One such achievement is the way developing countries are changing education. Experts are now looking at developing countries’ new initiatives and technology and investigating how these advancements can be applied to schools in developed countries.

There are several ways schools in developing countries are changing education. One way is the use of technology in classrooms. With tech companies such as Dell, which has recently created the initiative Youth Learning that gives students access to laptops for their studies, students in developing countries are learning and using more technology.

William Altman, who is a tech industry analyst at CB insights, says that schools in developing countries are more likely to use online tools in order to stay up to date. Schools in developed countries tend to continue to use traditional techniques because they have enough funding to do so.

For students in developing countries, technology is creating new ways to learn while also providing more opportunities.
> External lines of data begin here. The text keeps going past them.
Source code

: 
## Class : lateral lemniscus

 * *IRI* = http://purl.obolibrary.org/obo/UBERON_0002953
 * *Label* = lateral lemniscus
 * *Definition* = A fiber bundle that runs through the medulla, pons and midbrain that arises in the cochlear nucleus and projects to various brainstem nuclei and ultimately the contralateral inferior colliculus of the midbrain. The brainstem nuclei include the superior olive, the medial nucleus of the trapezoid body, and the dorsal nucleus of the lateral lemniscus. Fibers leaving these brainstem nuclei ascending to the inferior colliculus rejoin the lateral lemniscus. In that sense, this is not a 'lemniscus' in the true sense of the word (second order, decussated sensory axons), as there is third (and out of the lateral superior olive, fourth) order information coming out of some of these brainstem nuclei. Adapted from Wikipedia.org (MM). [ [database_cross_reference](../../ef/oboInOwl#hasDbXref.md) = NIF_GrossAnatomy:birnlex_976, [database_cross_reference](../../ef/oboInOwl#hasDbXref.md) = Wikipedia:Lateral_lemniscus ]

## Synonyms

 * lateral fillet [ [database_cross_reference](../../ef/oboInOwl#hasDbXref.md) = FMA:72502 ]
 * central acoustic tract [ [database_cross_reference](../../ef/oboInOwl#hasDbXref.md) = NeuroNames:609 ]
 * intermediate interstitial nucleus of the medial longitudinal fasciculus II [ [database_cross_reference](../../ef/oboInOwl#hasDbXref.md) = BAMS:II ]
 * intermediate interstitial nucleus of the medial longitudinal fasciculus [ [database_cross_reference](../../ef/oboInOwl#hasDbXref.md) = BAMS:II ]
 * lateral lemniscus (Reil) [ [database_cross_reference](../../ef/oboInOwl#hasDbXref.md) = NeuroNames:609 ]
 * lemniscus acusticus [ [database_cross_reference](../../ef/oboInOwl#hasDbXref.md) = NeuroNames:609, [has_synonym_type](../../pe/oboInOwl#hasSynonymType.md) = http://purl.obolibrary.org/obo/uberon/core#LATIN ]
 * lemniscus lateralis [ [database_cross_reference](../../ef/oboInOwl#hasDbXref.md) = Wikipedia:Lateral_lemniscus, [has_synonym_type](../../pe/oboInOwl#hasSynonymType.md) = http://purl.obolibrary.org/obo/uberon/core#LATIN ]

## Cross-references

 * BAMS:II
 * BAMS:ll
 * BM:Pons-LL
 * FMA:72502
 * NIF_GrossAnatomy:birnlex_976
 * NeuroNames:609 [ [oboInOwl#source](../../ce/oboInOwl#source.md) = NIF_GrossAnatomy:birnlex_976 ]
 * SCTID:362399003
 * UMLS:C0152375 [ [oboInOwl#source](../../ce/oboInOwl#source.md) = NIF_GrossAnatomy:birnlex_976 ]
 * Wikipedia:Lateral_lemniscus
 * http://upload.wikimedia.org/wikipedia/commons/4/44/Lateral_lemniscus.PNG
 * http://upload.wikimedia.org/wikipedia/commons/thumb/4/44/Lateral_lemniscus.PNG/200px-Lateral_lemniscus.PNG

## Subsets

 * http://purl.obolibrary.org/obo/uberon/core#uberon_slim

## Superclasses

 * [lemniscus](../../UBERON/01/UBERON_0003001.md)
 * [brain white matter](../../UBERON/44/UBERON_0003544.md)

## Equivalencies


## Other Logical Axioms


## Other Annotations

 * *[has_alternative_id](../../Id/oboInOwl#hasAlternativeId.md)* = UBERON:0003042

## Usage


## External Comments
Jamil Salmi, an education economist and coordinator of higher education professionals at World Bank, discusses the importance of technology for developing countries in an interview for Voices.

He says, “Today, technological innovations are revolutionizing again the capacity to store, transmit, access and use information.” Salmi goes on to say that low cost for technology access is another reason why using technology is beneficial for students.

Another difference in schools from developing countries compared to those in developed countries is the teaching techniques themselves. Since there are such large student populations, some schools in developing countries had to develop ways to teach larger class sizes.

In 2015, the United Nations’ World Population Prospects reported that African countries such as Niger, Uganda and Chad account for all top 10 positions in world’s youngest populations. The result of a large number of students is to find solutions by trying new things and thus finding new ways to teach students.

Educators are now looking at how developing countries are changing education to see what is next for schools. Schools in developed countries are seeing what ways technology can be used in schools and what techniques work to teach the most students. It seems that the more new techniques that schools in developing countries try, the more advanced school systems get.